Image of Elizabeth Rose Mayeda, Ph.D., MPH

Women who worked for pay as young adults and in midlife experience slower memory declines after age 60 than women who were not in the paid workforce, a new study has found. Marital or parenthood status had no effect on the results.

Investigators examined the relationship of work-family experiences in about 6,000 U.S. women aged 16 to 50, and memory decline after age 55. Participants were followed for an average of 12 years and given memory tests every two years.

Memory scores were similar across all work and family profiles between the ages of 55 and 60. But after age 60, the average rate of memory decline was slower for women who participated in the paid labor force than for women who did not.
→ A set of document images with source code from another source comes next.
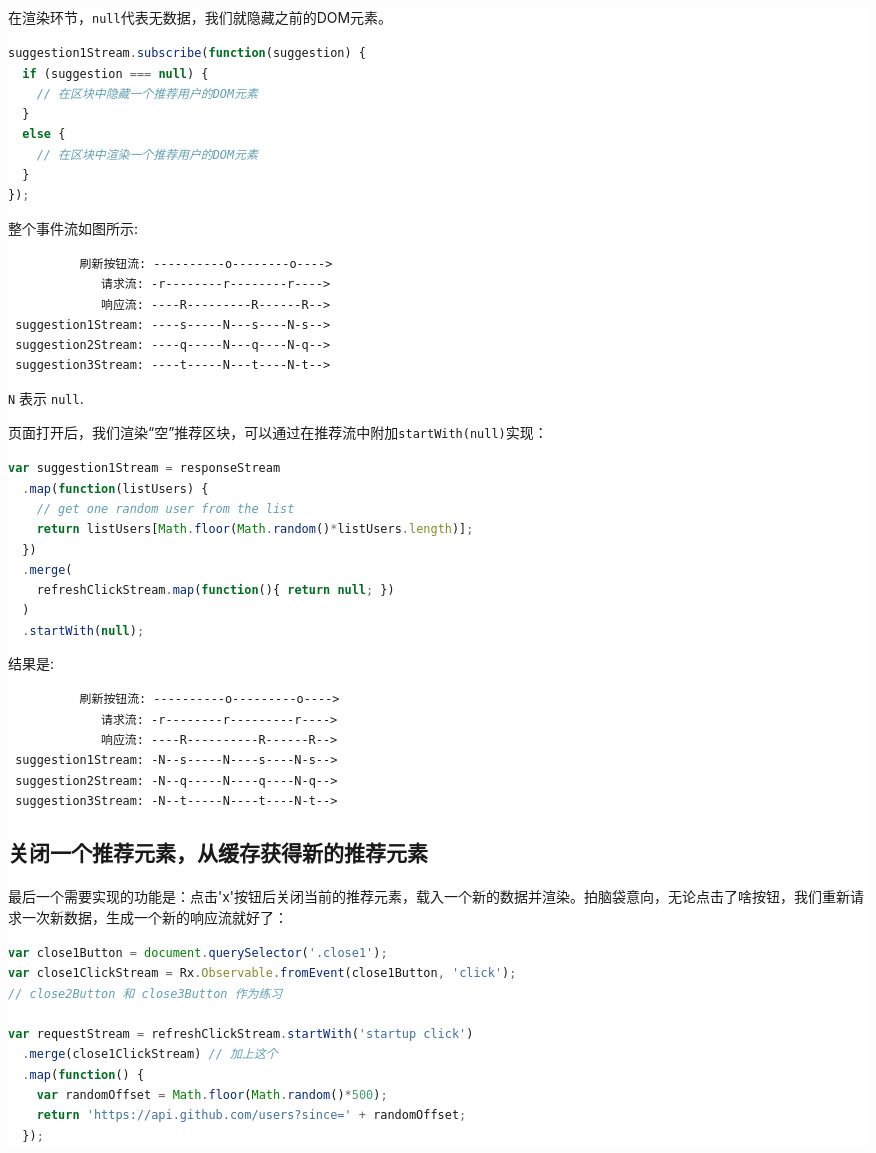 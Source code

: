 在渲染环节，`null`代表无数据，我们就隐藏之前的DOM元素。

```javascript
suggestion1Stream.subscribe(function(suggestion) {
  if (suggestion === null) {
    // 在区块中隐藏一个推荐用户的DOM元素
  }
  else {
    // 在区块中渲染一个推荐用户的DOM元素
  }
});
```

整个事件流如图所示:

```
          刷新按钮流: ----------o--------o---->
             请求流: -r--------r--------r---->
             响应流: ----R---------R------R-->   
 suggestion1Stream: ----s-----N---s----N-s-->
 suggestion2Stream: ----q-----N---q----N-q-->
 suggestion3Stream: ----t-----N---t----N-t-->
```

`N` 表示 `null`.

页面打开后，我们渲染“空”推荐区块，可以通过在推荐流中附加`startWith(null)`实现：

```javascript
var suggestion1Stream = responseStream
  .map(function(listUsers) {
    // get one random user from the list
    return listUsers[Math.floor(Math.random()*listUsers.length)];
  })
  .merge(
    refreshClickStream.map(function(){ return null; })
  )
  .startWith(null);
```

结果是:

```
          刷新按钮流: ----------o---------o---->
             请求流: -r--------r---------r---->
             响应流: ----R----------R------R-->   
 suggestion1Stream: -N--s-----N----s----N-s-->
 suggestion2Stream: -N--q-----N----q----N-q-->
 suggestion3Stream: -N--t-----N----t----N-t-->
```

## 关闭一个推荐元素，从缓存获得新的推荐元素

最后一个需要实现的功能是：点击'x'按钮后关闭当前的推荐元素，载入一个新的数据并渲染。拍脑袋意向，无论点击了啥按钮，我们重新请求一次新数据，生成一个新的响应流就好了：

```javascript
var close1Button = document.querySelector('.close1');
var close1ClickStream = Rx.Observable.fromEvent(close1Button, 'click');
// close2Button 和 close3Button 作为练习

var requestStream = refreshClickStream.startWith('startup click')
  .merge(close1ClickStream) // 加上这个
  .map(function() {
    var randomOffset = Math.floor(Math.random()*500);
    return 'https://api.github.com/users?since=' + randomOffset;
  });
```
What’s more, the average rate of decline was fully 50% greater among women who did not work for pay after bearing children, compared with those who were working mothers. 

The timing of workforce participation did not matter, said study author Elizabeth Rose Mayeda, Ph.D., MPH, of the University of California, Los Angeles. Memory loss rates were similar whether a woman took few or many years off with children before returning to paid work, or remained consistently in the paid workforce.

The results suggest that the benefits of labor force participation may extend far into adulthood, Mayeda said. Since the majority of people diagnosed with Alzheimer’s are women, public policy that supports working women may reduce the personal, social and cost burden of the disease, she and her colleagues concluded.

Full findings were published online Wednesday in Neurology.